The entries need to be copied exactly as they stand, images left out.

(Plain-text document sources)
^^^^^^^^
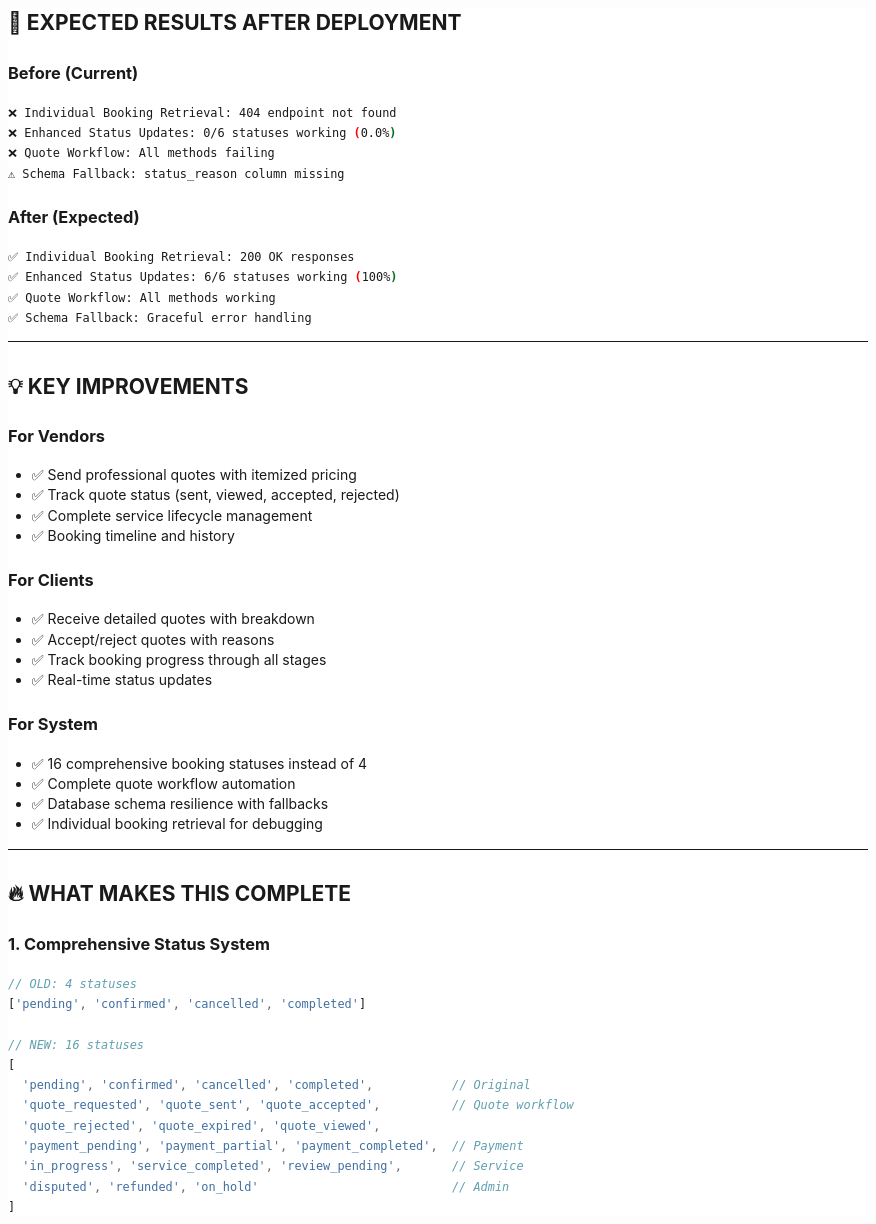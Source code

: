 ## 🎯 **EXPECTED RESULTS AFTER DEPLOYMENT**

### **Before (Current)**
```bash
❌ Individual Booking Retrieval: 404 endpoint not found
❌ Enhanced Status Updates: 0/6 statuses working (0.0%)
❌ Quote Workflow: All methods failing
⚠️ Schema Fallback: status_reason column missing
```

### **After (Expected)**
```bash  
✅ Individual Booking Retrieval: 200 OK responses
✅ Enhanced Status Updates: 6/6 statuses working (100%)
✅ Quote Workflow: All methods working
✅ Schema Fallback: Graceful error handling
```

---

## 💡 **KEY IMPROVEMENTS**

### **For Vendors**
- ✅ Send professional quotes with itemized pricing
- ✅ Track quote status (sent, viewed, accepted, rejected)
- ✅ Complete service lifecycle management
- ✅ Booking timeline and history

### **For Clients**
- ✅ Receive detailed quotes with breakdown
- ✅ Accept/reject quotes with reasons
- ✅ Track booking progress through all stages
- ✅ Real-time status updates

### **For System**
- ✅ 16 comprehensive booking statuses instead of 4
- ✅ Complete quote workflow automation
- ✅ Database schema resilience with fallbacks
- ✅ Individual booking retrieval for debugging

---

## 🔥 **WHAT MAKES THIS COMPLETE**

### **1. Comprehensive Status System**
```javascript
// OLD: 4 statuses
['pending', 'confirmed', 'cancelled', 'completed']

// NEW: 16 statuses
[
  'pending', 'confirmed', 'cancelled', 'completed',           // Original
  'quote_requested', 'quote_sent', 'quote_accepted',          // Quote workflow  
  'quote_rejected', 'quote_expired', 'quote_viewed',          
  'payment_pending', 'payment_partial', 'payment_completed',  // Payment
  'in_progress', 'service_completed', 'review_pending',       // Service
  'disputed', 'refunded', 'on_hold'                           // Admin
]
```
^^^^^^^^
• [Response area]:
Source code

: ## 🎯 **EXPECTED RESULTS AFTER DEPLOYMENT**

### **Before (Current)**
```bash
❌ Individual Booking Retrieval: 404 endpoint not found
❌ Enhanced Status Updates: 0/6 statuses working (0.0%)
❌ Quote Workflow: All methods failing
⚠️ Schema Fallback: status_reason column missing
```

### **After (Expected)**
```bash  
✅ Individual Booking Retrieval: 200 OK responses
✅ Enhanced Status Updates: 6/6 statuses working (100%)
✅ Quote Workflow: All methods working
✅ Schema Fallback: Graceful error handling
```

---

## 💡 **KEY IMPROVEMENTS**

### **For Vendors**
- ✅ Send professional quotes with itemized pricing
- ✅ Track quote status (sent, viewed, accepted, rejected)
- ✅ Complete service lifecycle management
- ✅ Booking timeline and history

### **For Clients**
- ✅ Receive detailed quotes with breakdown
- ✅ Accept/reject quotes with reasons
- ✅ Track booking progress through all stages
- ✅ Real-time status updates

### **For System**
- ✅ 16 comprehensive booking statuses instead of 4
- ✅ Complete quote workflow automation
- ✅ Database schema resilience with fallbacks
- ✅ Individual booking retrieval for debugging

---

## 🔥 **WHAT MAKES THIS COMPLETE**

### **1. Comprehensive Status System**
```javascript
// OLD: 4 statuses
['pending', 'confirmed', 'cancelled', 'completed']

// NEW: 16 statuses
[
  'pending', 'confirmed', 'cancelled', 'completed',           // Original
  'quote_requested', 'quote_sent', 'quote_accepted',          // Quote workflow  
  'quote_rejected', 'quote_expired', 'quote_viewed',          
  'payment_pending', 'payment_partial', 'payment_completed',  // Payment
  'in_progress', 'service_completed', 'review_pending',       // Service
  'disputed', 'refunded', 'on_hold'                           // Admin
]
```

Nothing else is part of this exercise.